Por Ricardo Antunes — Em meio às finalizações das alianças nacionais, a costura entre PL e Republicanos cai como bomba em Pernambuco. Isso porque o discurso de palanque bolsonarista adotado pelo ex-prefeito João Campos (PSB) contra a governadora Raquel Lyra (PSD) sofreria um abalo. Afinal, o candidato a vice do PSB, Carlos Costa, é filiado justamente ao Republicanos.
Embora Carlos seja irmão do ex-ministro de Lula (PT) e deputado federal Sílvio Costa Filho (Republicanos), que sempre defendeu o presidente, a legenda é que prejudica, pois estaria coligada nacionalmente com o presidenciável Flávio Bolsonaro (PL). Todavia, os estados estariam liberados às suas conjunturas locais.
A costura entre PL e Republicanos foi divulgada ontem pelo Globo, após uma reunião entre as cúpulas das siglas, incluindo os respectivos presidentes nacionais, Valdemar Costa Neto e Marcos Pereira. O Republicanos busca o apoio dos liberias em estados como Minas Gerais, Espírito Santo, Mato Grosso, Roraima e Acre. Em contra partida, a sigla apoiaria a candidatura de Flávio ao Palácio do Planalto.

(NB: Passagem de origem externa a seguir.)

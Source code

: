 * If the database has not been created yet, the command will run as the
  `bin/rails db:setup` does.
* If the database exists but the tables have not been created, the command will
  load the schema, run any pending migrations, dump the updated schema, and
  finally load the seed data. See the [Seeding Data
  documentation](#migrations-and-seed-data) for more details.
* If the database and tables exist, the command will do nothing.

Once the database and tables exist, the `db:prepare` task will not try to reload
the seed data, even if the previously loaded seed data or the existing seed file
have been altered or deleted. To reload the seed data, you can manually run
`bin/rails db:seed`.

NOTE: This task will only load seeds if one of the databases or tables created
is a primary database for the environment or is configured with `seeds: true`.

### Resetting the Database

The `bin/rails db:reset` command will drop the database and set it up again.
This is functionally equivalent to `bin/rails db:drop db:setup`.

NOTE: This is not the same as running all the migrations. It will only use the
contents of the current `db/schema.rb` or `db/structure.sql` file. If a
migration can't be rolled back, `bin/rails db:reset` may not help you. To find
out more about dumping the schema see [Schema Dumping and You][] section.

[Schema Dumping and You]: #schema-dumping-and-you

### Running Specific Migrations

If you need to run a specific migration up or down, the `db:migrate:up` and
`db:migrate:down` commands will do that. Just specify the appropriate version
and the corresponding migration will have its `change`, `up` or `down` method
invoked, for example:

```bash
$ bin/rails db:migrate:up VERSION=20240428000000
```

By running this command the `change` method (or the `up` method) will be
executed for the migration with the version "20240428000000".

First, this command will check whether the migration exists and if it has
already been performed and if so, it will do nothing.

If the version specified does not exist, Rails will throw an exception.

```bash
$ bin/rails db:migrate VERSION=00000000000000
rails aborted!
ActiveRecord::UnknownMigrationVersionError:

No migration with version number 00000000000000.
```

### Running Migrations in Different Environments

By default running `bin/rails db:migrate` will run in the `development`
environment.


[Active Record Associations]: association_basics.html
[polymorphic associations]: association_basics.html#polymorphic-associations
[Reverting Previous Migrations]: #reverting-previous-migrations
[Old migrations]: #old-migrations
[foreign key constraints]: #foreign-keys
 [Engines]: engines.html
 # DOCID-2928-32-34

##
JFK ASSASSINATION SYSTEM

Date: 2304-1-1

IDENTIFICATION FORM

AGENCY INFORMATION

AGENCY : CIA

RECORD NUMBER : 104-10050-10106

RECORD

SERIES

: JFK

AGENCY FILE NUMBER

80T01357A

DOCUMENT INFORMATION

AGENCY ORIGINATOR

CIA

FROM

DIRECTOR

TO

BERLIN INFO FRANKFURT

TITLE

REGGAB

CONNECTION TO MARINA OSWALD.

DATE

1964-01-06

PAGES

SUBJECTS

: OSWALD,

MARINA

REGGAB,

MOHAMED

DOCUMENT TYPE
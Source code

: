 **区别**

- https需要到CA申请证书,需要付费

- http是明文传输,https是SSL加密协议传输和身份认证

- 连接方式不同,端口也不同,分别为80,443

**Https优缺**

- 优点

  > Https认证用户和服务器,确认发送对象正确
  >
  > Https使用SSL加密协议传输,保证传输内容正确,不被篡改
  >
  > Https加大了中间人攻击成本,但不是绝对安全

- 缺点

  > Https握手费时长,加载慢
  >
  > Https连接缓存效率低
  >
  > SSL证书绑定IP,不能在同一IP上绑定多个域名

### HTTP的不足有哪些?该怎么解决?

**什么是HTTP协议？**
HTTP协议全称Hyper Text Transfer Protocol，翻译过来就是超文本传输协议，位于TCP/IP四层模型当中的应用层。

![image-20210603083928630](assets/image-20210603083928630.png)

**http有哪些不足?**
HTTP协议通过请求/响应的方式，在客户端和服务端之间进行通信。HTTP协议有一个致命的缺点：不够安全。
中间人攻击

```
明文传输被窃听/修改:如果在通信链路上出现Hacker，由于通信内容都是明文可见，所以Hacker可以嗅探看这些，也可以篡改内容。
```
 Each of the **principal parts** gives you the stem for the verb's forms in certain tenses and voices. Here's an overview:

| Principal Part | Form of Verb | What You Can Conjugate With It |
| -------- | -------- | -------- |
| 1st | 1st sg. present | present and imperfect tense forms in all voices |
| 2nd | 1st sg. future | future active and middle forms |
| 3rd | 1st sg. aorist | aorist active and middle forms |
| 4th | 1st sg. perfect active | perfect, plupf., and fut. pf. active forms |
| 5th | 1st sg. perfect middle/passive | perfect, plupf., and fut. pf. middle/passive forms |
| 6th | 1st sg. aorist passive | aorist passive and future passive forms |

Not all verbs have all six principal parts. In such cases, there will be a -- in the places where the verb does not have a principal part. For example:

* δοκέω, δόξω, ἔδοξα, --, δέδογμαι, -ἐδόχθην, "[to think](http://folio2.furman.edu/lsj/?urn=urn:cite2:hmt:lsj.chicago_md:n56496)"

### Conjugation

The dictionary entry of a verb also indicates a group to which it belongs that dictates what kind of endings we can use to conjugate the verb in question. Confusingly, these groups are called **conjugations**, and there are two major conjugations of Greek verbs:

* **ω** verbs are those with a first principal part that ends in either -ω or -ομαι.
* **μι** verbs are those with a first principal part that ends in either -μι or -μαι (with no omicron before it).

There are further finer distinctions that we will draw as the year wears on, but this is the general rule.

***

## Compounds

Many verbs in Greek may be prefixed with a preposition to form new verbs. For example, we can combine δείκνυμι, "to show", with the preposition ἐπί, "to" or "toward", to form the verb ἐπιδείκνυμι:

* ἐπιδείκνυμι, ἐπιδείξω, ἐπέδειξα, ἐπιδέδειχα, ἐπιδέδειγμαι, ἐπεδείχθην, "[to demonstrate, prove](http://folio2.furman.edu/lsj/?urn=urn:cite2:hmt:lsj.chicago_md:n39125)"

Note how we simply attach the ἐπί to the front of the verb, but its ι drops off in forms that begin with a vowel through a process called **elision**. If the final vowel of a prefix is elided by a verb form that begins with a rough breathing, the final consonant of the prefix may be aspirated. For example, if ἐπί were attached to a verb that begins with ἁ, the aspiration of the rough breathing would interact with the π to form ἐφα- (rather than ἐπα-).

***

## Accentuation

A costura respeitaria as circunstâncias locais, a princípio. Porém, o Republicanos é um partido de centro-direita, que tem seus simpatizantes ao bolsonarismo. Isso, por si só, comprometeria o “discurso purista” de João de jogar a pecha exclusivamente ao palanque de Raquel, apoiada por outros integrantes da direita, como a deputada Clarissa Tércio (PP) e o ex-ministro Gilson Machado (Podemos).
Tanto Sílvio Costa Filho quanto o irmão Carlos Costa são filhos do ex-deputado Sílvio Costa, que foi vice-líder da ex-presidente Dilma Rousseff (PT) no processo de impeachment, em 2016. Conhecido por ser “mais petista que os petistas filiados”, Silvão virou uma das principais vozes contra a direita em Pernambuco – mesmo se dizendo uma pessoa de centro. Mas a legenda e suas contradições locais podem desencadear uma nova crise em um momento em que João Campos já enfrenta baixas sérias nas pesquisas de intenção de voto.